Prompt: Please write out the whole listing that follows exactly; the pictures stay out.

Provided entries:

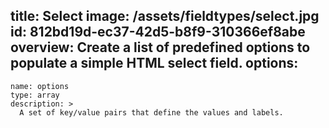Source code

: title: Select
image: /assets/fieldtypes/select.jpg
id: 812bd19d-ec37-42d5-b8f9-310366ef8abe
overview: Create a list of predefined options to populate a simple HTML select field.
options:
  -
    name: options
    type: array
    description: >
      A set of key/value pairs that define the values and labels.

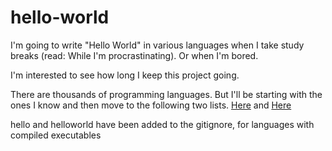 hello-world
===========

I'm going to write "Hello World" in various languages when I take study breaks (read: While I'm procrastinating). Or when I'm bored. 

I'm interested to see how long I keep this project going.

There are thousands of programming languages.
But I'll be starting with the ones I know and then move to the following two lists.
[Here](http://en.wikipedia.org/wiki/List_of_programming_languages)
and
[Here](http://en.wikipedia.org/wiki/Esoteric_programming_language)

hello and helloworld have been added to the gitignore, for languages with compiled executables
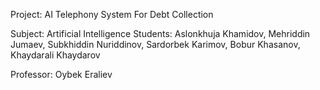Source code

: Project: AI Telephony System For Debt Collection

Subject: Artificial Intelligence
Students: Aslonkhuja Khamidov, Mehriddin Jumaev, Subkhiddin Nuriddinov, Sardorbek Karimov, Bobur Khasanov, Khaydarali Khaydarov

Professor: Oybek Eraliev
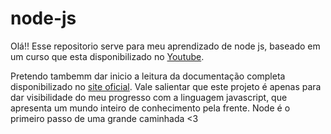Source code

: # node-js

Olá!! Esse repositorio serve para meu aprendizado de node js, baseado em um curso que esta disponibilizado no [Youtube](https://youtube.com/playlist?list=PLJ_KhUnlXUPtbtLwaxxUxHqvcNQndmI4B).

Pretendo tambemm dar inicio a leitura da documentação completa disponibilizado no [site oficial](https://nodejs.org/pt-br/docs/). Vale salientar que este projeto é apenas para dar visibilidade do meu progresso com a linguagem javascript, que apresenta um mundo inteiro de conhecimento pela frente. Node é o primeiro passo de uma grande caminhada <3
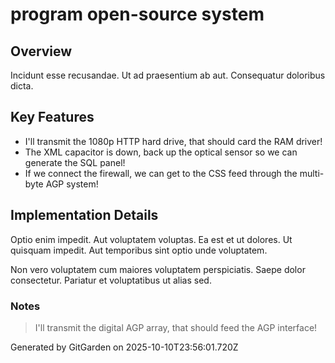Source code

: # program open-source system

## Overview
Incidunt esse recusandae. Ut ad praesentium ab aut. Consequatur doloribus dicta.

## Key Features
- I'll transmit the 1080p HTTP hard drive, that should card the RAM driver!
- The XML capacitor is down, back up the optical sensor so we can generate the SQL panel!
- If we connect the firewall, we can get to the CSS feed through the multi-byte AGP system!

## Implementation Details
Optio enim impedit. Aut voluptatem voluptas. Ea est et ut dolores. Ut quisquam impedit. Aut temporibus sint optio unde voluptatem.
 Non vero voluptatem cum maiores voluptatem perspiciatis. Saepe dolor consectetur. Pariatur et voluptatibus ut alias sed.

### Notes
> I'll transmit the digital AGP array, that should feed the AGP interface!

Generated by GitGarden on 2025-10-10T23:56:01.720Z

Answer below:
Source code

: title: Select
image: /assets/fieldtypes/select.jpg
id: 812bd19d-ec37-42d5-b8f9-310366ef8abe
overview: Create a list of predefined options to populate a simple HTML select field.
options:
  -
    name: options
    type: array
    description: >
      A set of key/value pairs that define the values and labels.

 hello-world
===========

I'm going to write "Hello World" in various languages when I take study breaks (read: While I'm procrastinating). Or when I'm bored. 

I'm interested to see how long I keep this project going.

There are thousands of programming languages.
But I'll be starting with the ones I know and then move to the following two lists.
[Here](http://en.wikipedia.org/wiki/List_of_programming_languages)
and
[Here](http://en.wikipedia.org/wiki/Esoteric_programming_language)

hello and helloworld have been added to the gitignore, for languages with compiled executables
Source code

: Project: AI Telephony System For Debt Collection

Subject: Artificial Intelligence
Students: Aslonkhuja Khamidov, Mehriddin Jumaev, Subkhiddin Nuriddinov, Sardorbek Karimov, Bobur Khasanov, Khaydarali Khaydarov

Professor: Oybek Eraliev
Source code

: # node-js

Olá!! Esse repositorio serve para meu aprendizado de node js, baseado em um curso que esta disponibilizado no [Youtube](https://youtube.com/playlist?list=PLJ_KhUnlXUPtbtLwaxxUxHqvcNQndmI4B).

Pretendo tambemm dar inicio a leitura da documentação completa disponibilizado no [site oficial](https://nodejs.org/pt-br/docs/). Vale salientar que este projeto é apenas para dar visibilidade do meu progresso com a linguagem javascript, que apresenta um mundo inteiro de conhecimento pela frente. Node é o primeiro passo de uma grande caminhada <3
Source code

: # program open-source system

## Overview
Incidunt esse recusandae. Ut ad praesentium ab aut. Consequatur doloribus dicta.

## Key Features
- I'll transmit the 1080p HTTP hard drive, that should card the RAM driver!
- The XML capacitor is down, back up the optical sensor so we can generate the SQL panel!
- If we connect the firewall, we can get to the CSS feed through the multi-byte AGP system!

## Implementation Details
Optio enim impedit. Aut voluptatem voluptas. Ea est et ut dolores. Ut quisquam impedit. Aut temporibus sint optio unde voluptatem.
 Non vero voluptatem cum maiores voluptatem perspiciatis. Saepe dolor consectetur. Pariatur et voluptatibus ut alias sed.

### Notes
> I'll transmit the digital AGP array, that should feed the AGP interface!

Generated by GitGarden on 2025-10-10T23:56:01.720Z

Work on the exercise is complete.